Accepting What Is

Acceptance.

Mindfulness can help us learn to accept what is - to accept our life experience as it unfolds. As Eckhart Tolle likes to say, we must accept the "isness" of our lives. When we are mindful, we begin to observe whatever we are experiencing - our physical body, our thoughts, and our emotions - and simply notice our experience as it is happening.  We notice our bodies: tightness, tension, openness.  We notice our thoughts: "Why did I do that?"  "I can't do this." Or, "I'm never going to get his all done."  And, we notice our emotions: fear, sadness, joy.

One myth of mindfulness is that it eliminates all the bad stuff and leaves us to simply relish in the pleasant, joyful moments of life.  Mindfulness does not eliminate difficult emotions.  Instead, we become more skilled at self-awareness and better at understanding our experience without judging it or becoming overwhelmed by it.  We learn to be with whatever is there and feel it fully - the pleasant, the unpleasant and the neutral.  Rather than trying to get rid of it, fix it, or figure it out, we learn to sit with it, see it for what it is and accept it fully.

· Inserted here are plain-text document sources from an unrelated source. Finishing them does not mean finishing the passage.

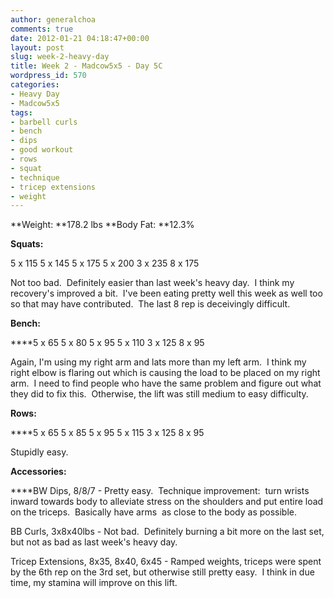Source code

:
 ```yaml
---
author: generalchoa
comments: true
date: 2012-01-21 04:18:47+00:00
layout: post
slug: week-2-heavy-day
title: Week 2 - Madcow5x5 - Day 5C
wordpress_id: 570
categories:
- Heavy Day
- Madcow5x5
tags:
- barbell curls
- bench
- dips
- good workout
- rows
- squat
- technique
- tricep extensions
- weight
---
```


**Weight: **178.2 lbs
**Body Fat: **12.3%

**Squats:**

5 x 115
5 x 145
5 x 175
5 x 200
3 x 235
8 x 175

Not too bad.  Definitely easier than last week's heavy day.  I think my recovery's improved a bit.  I've been eating pretty well this week as well too so that may have contributed.  The last 8 rep is deceivingly difficult.

**Bench:**

****5 x 65
5 x 80
5 x 95
5 x 110
3 x 125
8 x 95

Again, I'm using my right arm and lats more than my left arm.  I think my right elbow is flaring out which is causing the load to be placed on my right arm.  I need to find people who have the same problem and figure out what they did to fix this.  Otherwise, the lift was still medium to easy difficulty.

**Rows:**

****5 x 65
5 x 85
5 x 95
5 x 115
3 x 125
8 x 95

Stupidly easy.

**Accessories:**

****BW Dips, 8/8/7 - Pretty easy.  Technique improvement:  turn wrists inward towards body to alleviate stress on the shoulders and put entire load on the triceps.  Basically have arms  as close to the body as possible.

BB Curls, 3x8x40lbs - Not bad.  Definitely burning a bit more on the last set, but not as bad as last week's heavy day.

Tricep Extensions, 8x35, 8x40, 6x45 - Ramped weights, triceps were spent by the 6th rep on the 3rd set, but otherwise still pretty easy.  I think in due time, my stamina will improve on this lift.
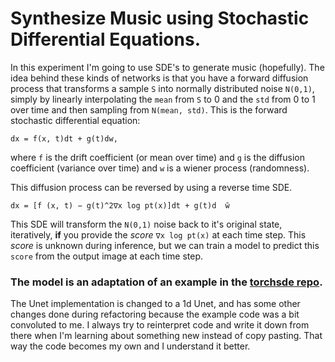 # Synthesize Music using Stochastic Differential Equations.

In this experiment I'm going to use SDE's to generate music (hopefully). The idea behind these kinds of networks is that you have a forward diffusion process that transforms a sample `S` into normally distributed noise `N(0,1)`, simply by linearly interpolating the `mean` from `S` to 0 and the `std` from 0 to 1 over time and then sampling from `N(mean, std)`. This is the forward stochastic differential equation:
```
dx = f(x, t)dt + g(t)dw, 
```
where `f` is the drift coefficient (or mean over time) and `g` is the diffusion coefficient (variance over time) and `w` is a wiener process (randomness).

This diffusion process can be reversed by using a reverse time SDE. 
```
dx = [f (x, t) − g(t)^2∇x log pt(x)]dt + g(t)d  ̄w
```

This SDE will transform the `N(0,1)` noise back to it's original state, iteratively, **if** you provide the _score_ `∇x log pt(x)` at each time step. This _score_ is unknown during inference, but we can train a model to predict this `score` from the output image at each time step.



### The model is an adaptation of an example in the [torchsde repo](https://github.com/google-research/torchsde/blob/master/examples/cont_ddpm.py).

The Unet implementation is changed to a 1d Unet, and has some other changes done during refactoring because the example code was a bit convoluted to me. I always try to reinterpret code and write it down from there when I'm learning about something new instead of copy pasting. That way the code becomes my own and I understand it better.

In this process, we begin to recognize that some things are simply out of our control, like other people's actions, illness or even our own feelings that can arise in response to those things. But by sitting with our experience, by observing what is there, and acknowledging it, we can begin to accept it as it is.  We can be with our sadness, our frustration, our anger or our feeling of powerlessness, and simply recognize that those are all OK to feel and they are justified simply because we are feeling them.  No judgment, just observation. Acceptance does NOT mean that we have to agree with the situation or that we have to like it, it simply means that we accept that it is happening.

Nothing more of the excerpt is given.